The communication and signaling that emerge from personal objects, such as dress or fashion accessories, is described as artifactics and plays an important part of dress even today. The choice of garment is not just a way of communicating who someone is as a person and which station he or she holds, but is also a tool which can be directly manipulated, as to how a member of society wishes to establish its identity. Clothing acts as an extension and expression of the self and communicates a wide array of meanings, encompassing not just identity, gender and political and social standing but also temporary mood and attitude, as well as the moral and aesthetic standards of both the individual and society [3][4].

Over the last centuries the way clothes have been used in public has undergone extreme changes. Up until the seventeenth century, garments were used to mark the place a member held in society and consisted of a system of clearly understandable and discernible signs. With the advent of mechanization, clothing became standardized and people became indistinguishable from each other. The signaling became very symbolic, that is the reading and deciphering of the signals send by the clothes, were only readable by the initiated, who was able to discern amongst the subtly send cues [5]. Concurrently societal structures shifted from predominantly public and clearly demarcated, to increasingly private and anonymous, a development which has had an immensely detrimental effect on the public sphere [6].

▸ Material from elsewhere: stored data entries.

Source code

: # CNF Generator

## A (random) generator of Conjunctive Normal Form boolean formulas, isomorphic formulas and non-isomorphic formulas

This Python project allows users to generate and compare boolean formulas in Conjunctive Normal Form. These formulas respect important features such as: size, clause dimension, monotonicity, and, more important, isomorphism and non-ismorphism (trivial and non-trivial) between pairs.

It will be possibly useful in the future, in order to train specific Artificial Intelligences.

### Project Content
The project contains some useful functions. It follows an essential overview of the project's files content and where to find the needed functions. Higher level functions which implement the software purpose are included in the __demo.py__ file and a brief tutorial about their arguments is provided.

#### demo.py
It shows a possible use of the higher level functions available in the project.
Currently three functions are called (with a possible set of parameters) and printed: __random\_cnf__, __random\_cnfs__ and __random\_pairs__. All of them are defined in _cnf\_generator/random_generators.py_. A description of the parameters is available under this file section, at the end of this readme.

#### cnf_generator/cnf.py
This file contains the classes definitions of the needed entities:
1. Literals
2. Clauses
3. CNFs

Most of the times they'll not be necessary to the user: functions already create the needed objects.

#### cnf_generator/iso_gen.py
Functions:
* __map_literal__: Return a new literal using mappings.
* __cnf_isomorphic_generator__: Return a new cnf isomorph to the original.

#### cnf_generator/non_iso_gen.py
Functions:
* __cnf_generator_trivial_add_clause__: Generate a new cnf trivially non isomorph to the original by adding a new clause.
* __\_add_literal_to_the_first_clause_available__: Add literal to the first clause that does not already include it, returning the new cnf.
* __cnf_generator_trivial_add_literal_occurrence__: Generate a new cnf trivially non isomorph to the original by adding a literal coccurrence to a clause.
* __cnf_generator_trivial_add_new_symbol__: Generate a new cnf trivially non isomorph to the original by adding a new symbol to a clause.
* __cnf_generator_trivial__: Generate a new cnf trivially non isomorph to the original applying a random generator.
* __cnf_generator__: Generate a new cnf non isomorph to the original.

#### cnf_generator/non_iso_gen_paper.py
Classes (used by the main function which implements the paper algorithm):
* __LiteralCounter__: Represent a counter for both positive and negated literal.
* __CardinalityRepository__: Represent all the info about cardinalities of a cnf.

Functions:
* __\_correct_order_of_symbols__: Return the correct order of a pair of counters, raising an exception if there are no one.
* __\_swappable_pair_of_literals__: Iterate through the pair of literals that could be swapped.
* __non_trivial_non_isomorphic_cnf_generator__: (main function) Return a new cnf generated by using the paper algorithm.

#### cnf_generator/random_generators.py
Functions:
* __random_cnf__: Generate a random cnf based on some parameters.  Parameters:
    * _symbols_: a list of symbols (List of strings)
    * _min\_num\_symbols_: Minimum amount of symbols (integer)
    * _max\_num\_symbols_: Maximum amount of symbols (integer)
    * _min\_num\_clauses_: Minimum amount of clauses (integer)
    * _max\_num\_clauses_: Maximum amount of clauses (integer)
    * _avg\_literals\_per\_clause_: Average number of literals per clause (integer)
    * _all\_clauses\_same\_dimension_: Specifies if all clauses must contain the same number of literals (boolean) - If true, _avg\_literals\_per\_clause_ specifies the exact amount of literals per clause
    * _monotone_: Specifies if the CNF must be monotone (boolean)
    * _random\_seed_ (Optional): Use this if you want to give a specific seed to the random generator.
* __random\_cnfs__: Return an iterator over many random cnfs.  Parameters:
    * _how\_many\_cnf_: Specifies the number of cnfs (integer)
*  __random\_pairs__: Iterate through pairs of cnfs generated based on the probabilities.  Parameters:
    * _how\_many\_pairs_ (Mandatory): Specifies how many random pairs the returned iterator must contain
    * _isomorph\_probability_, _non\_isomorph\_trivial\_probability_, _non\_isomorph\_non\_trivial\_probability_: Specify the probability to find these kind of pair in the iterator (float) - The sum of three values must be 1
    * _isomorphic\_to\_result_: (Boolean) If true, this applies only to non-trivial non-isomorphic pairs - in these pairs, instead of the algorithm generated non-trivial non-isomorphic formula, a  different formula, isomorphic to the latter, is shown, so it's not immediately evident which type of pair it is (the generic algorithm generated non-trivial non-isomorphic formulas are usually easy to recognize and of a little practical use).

At present increasing urban loneliness is becoming a major public health concern, with the amount of sufferers predicted to increase to fifty percent by 2028 [7]. Loneliness is one of the paradoxical hallmarks of contemporary existence. Never in history has humanity been as connected and as adrift, as today. Modern technology, in this respect, seems to be both curse and cure. Individualized media technology on one hand lets everyone retreat into their individualized bubble and private space seems to completely displace the public, with everyone immersed into the screen of a mobile device, yet the same technology has time and again proved itself invaluable in bringing about civic engagement and involvement. The potential of Information and Communication Technology (ICT) and the Internet Of Things (IoT) to address complex issues and foster civic engagement, has been demonstrated by numerous smart applications developed in recent years. Among the first and most prominent is the often cited app Citizen Connect developed by MIT’s Media Lab for the city of Boston. The app basically allows users to report issues online to local authorities, who will then alert whichever team responsible for attending to the problem at hand. The app vastly super-ceded the developers initial expectations, as the workers assigned to tend to the city’s maintenance, simply started watching the online feed and respond immediately, without waiting for instructions from the central authorities [8]. This is just one case illustrating how the infrastructure these technologies provide allows the individual access to peer-to-peer resources almost instantaneously and at a scale previously impossible to mobilize [9].

2 Research Focus

It is the focus of this paper to examine the potential of soft computational technology to improve social dynamics, by extending the inherent signaling abilities of clothing, from passive one-to-many type broadcasting of wearer identity to an interactive technology, which engages its wearers into a relationship of exchange with each other and the environment, without the sensory and cognitive overload and lack of attention and situated awareness, which often accompanies screen-based devices [10]. Besides some technical challenges remaining to be resolved, such as cumbersome batteries and maintenance, one of the biggest challenges facing the development and adoption of computational clothing into existing channels of communication and use in public space, is the amount of functionality to include in the textile and how to properly approach the integration of information flow. Users today are already overwhelmed by the ever increasing amount of data supplied by their mobile devices, which are detachable from the body. Adding a constantly pinging and buzzing garment, which cannot easily be removed, can quickly be perceived as more of a nuisance that an asset to the wearer. Therefore the proposed technology strives to limit attention requiring user-garment interaction, yet still ascertain the wearer an option of control to ensure instant opt-out at any given time.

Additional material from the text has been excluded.